Web scraping via Invoke-WebRequest / Invoke-RestMethod works only with static content in the target page (i.e. with the raw HTML source code).[1]
To support extracting content that gets loaded dynamically, via JavaScript, you need a full web browser that you can control programmatically.
As you've discovered yourself, Chromium-based browsers do offer a CLI method of outputting the dynamically generated / augmented HTML, as it would render in interactively in a browser, using the --headless and --dump-dom options.
You can capture this HTML in a variable and then process it via an HTML parser such as provided by the AngleSharp .NET library, as offered via the PSParseHTML module, which also wraps the HTML Agility Pack (which is used by default).
The following is self-contained sample code:
It assumes that you're running Windows 11 with the modern, Chromium-based version of Microsoft Edge, located at:
"C:\Program Files (x86)\Microsoft\Edge\Application\msedge.exe"
Alternatively, you can download a different Chromium-based browser, such as Brave, or Google Chrome, whose executable you can then find at:
"C:\Program Files (x86)\Google\Chrome\Application\chrome.exe"

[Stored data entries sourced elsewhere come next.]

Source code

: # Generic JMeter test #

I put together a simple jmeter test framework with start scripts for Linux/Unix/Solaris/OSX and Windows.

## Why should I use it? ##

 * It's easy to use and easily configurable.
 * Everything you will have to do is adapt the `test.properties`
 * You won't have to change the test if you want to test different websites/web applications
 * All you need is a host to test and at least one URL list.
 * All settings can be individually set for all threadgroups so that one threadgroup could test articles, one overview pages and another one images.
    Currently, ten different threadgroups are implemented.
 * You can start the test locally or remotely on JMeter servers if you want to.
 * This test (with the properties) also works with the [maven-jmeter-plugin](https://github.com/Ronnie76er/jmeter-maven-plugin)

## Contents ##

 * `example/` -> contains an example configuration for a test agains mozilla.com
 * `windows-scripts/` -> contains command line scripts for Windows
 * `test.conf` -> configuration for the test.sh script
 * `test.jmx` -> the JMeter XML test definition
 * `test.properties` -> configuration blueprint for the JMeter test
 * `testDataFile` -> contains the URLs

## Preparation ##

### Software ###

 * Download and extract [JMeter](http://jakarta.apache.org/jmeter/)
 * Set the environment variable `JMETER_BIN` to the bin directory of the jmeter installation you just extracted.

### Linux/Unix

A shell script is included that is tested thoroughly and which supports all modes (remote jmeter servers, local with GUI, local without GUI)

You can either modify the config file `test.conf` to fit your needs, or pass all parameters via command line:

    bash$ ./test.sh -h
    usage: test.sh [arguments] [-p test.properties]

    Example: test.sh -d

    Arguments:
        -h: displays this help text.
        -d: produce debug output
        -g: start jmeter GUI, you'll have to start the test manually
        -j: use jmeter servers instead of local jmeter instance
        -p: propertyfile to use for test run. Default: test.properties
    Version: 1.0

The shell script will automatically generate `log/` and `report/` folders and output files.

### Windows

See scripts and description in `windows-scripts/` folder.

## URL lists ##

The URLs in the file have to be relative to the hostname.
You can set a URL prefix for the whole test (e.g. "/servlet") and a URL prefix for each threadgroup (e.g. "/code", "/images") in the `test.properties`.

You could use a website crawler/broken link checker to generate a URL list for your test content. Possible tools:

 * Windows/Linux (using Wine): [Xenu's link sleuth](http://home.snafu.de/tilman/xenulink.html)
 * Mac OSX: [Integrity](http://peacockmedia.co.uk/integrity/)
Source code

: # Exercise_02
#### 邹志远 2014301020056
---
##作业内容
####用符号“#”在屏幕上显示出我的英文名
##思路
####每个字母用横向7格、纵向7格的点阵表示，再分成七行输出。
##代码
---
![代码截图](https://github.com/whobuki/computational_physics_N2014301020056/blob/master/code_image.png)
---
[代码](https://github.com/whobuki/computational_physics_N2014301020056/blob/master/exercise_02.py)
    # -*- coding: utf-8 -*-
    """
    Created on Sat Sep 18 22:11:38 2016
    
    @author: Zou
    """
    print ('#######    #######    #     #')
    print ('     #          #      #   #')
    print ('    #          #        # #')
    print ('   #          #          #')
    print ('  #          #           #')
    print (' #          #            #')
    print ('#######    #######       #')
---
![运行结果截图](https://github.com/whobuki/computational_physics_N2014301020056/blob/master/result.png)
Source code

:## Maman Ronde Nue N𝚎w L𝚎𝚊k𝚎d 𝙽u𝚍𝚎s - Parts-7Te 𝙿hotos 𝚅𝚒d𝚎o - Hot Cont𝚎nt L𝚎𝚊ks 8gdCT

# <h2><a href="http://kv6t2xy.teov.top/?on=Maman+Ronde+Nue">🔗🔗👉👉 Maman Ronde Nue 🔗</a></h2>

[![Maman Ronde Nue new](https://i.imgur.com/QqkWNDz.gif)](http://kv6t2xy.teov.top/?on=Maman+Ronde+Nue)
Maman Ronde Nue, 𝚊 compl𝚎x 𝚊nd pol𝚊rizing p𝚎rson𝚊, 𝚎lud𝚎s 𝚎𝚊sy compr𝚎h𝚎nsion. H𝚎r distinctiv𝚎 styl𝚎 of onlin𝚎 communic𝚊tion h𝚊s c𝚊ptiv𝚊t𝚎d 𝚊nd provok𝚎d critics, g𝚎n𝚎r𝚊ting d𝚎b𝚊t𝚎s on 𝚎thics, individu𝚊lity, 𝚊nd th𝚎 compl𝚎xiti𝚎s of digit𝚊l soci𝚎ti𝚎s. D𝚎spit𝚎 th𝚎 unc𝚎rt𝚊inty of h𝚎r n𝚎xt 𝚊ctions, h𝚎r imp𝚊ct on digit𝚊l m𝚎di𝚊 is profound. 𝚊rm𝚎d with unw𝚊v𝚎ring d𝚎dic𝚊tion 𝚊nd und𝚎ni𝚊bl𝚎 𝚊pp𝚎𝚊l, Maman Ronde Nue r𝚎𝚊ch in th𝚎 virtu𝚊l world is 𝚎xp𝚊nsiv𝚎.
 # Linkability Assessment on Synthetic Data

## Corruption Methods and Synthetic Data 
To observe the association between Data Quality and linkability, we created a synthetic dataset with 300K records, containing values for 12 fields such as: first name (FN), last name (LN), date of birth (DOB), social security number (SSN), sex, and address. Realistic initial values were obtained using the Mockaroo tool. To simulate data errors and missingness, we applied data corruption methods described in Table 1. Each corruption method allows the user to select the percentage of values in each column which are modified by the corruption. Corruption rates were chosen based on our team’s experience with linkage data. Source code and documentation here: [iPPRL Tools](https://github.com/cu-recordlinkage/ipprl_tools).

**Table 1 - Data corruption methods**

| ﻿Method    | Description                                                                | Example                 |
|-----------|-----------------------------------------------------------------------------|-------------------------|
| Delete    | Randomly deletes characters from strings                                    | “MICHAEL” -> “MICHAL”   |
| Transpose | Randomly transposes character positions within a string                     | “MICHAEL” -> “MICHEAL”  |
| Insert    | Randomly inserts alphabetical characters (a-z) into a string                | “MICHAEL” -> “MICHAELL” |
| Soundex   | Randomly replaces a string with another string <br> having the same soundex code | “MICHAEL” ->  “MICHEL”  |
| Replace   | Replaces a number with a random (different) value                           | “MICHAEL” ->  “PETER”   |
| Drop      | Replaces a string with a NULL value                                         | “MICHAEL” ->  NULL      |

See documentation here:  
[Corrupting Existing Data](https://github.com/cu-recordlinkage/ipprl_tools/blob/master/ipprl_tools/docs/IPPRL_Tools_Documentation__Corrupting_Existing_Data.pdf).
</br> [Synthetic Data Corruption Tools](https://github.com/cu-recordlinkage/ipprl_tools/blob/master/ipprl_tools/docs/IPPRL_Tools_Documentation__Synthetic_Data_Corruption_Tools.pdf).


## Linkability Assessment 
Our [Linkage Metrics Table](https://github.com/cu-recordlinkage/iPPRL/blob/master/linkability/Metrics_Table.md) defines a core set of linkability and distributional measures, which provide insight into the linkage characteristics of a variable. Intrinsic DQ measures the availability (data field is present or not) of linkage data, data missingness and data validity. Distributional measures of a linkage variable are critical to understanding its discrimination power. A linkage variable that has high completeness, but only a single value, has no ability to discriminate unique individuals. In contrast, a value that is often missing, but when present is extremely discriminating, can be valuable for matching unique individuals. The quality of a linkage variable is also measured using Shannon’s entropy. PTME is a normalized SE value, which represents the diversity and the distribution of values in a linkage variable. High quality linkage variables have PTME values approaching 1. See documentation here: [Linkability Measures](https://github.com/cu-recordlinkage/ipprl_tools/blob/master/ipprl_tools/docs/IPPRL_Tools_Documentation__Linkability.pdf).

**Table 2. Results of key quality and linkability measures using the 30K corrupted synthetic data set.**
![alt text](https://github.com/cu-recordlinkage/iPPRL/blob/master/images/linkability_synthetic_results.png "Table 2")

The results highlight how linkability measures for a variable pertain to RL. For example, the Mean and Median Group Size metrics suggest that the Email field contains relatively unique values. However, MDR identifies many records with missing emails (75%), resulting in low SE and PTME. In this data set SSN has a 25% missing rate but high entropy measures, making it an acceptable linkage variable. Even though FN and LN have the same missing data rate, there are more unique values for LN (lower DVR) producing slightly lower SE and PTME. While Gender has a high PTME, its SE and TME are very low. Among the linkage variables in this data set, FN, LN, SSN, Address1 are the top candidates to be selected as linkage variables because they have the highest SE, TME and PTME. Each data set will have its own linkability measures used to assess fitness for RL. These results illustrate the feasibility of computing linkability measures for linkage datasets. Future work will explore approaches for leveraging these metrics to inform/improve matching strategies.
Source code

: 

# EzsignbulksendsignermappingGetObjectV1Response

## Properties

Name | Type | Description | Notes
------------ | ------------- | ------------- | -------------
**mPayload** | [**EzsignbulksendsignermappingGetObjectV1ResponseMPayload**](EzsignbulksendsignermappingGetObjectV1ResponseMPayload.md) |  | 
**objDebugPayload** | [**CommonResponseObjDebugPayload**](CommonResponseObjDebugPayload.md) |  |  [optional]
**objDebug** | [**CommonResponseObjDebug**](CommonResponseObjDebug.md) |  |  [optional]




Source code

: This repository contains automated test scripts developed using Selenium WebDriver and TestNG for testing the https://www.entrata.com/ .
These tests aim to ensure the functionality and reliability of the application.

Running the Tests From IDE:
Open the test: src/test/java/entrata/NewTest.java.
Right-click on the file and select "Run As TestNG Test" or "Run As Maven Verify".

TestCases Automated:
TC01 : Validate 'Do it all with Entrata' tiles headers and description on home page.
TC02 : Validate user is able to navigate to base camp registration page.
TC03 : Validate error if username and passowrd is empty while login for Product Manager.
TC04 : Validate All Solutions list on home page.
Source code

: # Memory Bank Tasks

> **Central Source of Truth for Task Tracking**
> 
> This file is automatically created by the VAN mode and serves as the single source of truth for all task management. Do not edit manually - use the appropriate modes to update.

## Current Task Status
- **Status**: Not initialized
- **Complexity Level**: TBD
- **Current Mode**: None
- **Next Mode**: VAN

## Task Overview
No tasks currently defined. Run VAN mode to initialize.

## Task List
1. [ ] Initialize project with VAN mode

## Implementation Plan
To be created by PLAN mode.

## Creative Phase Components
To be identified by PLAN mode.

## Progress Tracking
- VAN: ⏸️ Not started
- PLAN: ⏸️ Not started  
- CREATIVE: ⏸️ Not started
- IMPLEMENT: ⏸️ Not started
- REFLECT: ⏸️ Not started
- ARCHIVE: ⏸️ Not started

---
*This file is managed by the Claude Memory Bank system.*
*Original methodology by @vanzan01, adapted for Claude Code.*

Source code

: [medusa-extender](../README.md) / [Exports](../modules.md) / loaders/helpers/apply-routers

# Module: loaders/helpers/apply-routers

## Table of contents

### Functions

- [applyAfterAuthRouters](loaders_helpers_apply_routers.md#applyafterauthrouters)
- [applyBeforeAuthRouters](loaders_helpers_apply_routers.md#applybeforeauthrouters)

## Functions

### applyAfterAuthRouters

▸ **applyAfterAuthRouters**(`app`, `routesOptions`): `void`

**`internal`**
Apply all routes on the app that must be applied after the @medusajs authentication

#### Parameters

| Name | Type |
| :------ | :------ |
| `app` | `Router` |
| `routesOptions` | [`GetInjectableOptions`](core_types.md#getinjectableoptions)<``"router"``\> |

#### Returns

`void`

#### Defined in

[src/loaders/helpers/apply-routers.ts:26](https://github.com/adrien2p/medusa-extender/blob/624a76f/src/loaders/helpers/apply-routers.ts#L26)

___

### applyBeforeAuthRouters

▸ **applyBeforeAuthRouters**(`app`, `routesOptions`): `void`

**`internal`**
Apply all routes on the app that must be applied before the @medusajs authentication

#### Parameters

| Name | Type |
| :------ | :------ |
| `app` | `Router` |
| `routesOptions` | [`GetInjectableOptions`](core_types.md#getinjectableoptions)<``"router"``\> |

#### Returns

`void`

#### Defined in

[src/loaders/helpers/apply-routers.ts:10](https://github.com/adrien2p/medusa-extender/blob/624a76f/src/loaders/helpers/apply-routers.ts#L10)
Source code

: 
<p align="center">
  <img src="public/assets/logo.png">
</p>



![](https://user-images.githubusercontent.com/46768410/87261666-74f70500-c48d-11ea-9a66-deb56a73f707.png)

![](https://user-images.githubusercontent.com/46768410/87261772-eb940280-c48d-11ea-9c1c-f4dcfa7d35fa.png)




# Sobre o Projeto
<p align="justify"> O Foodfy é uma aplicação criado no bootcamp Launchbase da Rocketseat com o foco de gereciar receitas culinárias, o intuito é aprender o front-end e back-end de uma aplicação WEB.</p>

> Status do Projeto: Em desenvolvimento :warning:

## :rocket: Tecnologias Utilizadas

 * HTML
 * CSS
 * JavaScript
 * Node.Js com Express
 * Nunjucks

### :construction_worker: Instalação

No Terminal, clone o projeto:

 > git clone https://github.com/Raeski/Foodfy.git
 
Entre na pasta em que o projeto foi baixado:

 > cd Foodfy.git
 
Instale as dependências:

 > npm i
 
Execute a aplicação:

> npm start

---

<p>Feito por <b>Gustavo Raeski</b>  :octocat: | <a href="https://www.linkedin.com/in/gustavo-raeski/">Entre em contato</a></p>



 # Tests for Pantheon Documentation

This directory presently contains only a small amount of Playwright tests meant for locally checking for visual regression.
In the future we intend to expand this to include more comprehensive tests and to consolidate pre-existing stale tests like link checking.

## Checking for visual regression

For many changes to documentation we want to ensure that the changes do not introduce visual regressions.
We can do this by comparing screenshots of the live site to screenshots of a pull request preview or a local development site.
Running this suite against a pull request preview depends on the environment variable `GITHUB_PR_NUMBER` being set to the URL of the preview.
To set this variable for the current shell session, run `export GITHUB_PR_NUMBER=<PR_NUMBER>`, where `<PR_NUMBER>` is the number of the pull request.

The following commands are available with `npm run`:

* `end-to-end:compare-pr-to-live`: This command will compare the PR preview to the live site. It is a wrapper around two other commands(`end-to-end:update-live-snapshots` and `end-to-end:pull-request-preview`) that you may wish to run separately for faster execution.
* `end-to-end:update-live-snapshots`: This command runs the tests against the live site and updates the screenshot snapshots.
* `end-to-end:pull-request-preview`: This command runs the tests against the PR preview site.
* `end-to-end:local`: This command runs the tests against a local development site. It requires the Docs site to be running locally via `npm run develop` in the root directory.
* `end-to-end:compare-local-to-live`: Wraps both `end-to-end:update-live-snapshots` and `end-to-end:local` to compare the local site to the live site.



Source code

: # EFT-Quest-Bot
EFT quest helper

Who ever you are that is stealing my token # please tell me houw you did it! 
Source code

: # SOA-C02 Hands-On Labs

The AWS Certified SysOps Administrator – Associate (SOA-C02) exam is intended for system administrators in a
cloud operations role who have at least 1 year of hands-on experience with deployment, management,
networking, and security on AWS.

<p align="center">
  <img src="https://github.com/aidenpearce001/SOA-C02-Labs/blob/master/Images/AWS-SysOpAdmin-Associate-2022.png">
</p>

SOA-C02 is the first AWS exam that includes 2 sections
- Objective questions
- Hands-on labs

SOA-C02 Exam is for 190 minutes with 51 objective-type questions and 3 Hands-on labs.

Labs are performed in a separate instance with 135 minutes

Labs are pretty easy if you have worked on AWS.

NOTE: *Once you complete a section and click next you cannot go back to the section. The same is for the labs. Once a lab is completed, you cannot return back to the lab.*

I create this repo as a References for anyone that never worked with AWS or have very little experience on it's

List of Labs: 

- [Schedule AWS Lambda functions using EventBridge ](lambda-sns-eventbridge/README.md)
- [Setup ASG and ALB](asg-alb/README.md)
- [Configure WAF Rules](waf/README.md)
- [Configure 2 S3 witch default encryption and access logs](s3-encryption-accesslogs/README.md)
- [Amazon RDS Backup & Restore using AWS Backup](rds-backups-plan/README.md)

It downloads HTML from sample URL http://www.nptcstudents.co.uk/andrewg/jsweb/dynamicpages.html, which dynamically fills in various elements using client-side JavaScript, including one with the current timestamp.
It then ensures that the PSParseHTML module is installed and uses it to parse the rendered HTML, and extracts the element that was dynamically populated with the current timestamp to verify that client-side rendering was indeed performed.
# Create an 'msedge' alias for Microsoft Edge.
Set-Alias msedge 'C:\Program Files (x86)\Microsoft\Edge\Application\msedge.exe'
# Sample URL that includes dynamic content.
$url = 'http://www.nptcstudents.co.uk/andrewg/jsweb/dynamicpages.html'
# Use Microsoft Edge in headless mode to download from the URL
# and run its client-side scripts.
# Note:
# * --disable-gpu prevents any GPU-related errors from appearing in the output.
# * ... | Out-String captures all output as a *single, multiline string*
# and additionally ensures *synchronous* execution on Windows,
# which in turn enables capturing the output.
# * Since a full web browser must be launched, as a child process,
# followed by downloading and rendering a web page, this takes
# a while, especially if the browser isn't already running.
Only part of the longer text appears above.